Reproduce the lines from the one holding "Transition matrix example." to the end of the entries. Include both ends and change nothing.

++++ RECORDS SHOWN

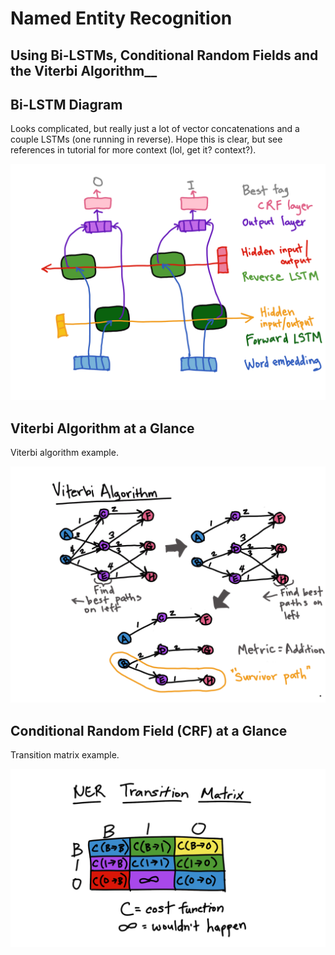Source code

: # Named Entity Recognition
## Using Bi-LSTMs, Conditional Random Fields and the Viterbi Algorithm__


Bi-LSTM Diagram
---

Looks complicated, but really just a lot of vector concatenations and a couple LSTMs (one running in reverse).  Hope this is clear, but see references in tutorial for more context (lol, get it?  context?).

![bi-lstm](../images/blstm_crf_details.png)

Viterbi Algorithm at a Glance
---

Viterbi algorithm example.

![viterbi algorithm](../images/viterbi.png)

Conditional Random Field (CRF) at a Glance
---

Transition matrix example.

![crf](../images/crf_transition_matrix.png)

++++++++

## EXERCISE RESPONSE
Transition matrix example.

![crf](../images/crf_transition_matrix.png)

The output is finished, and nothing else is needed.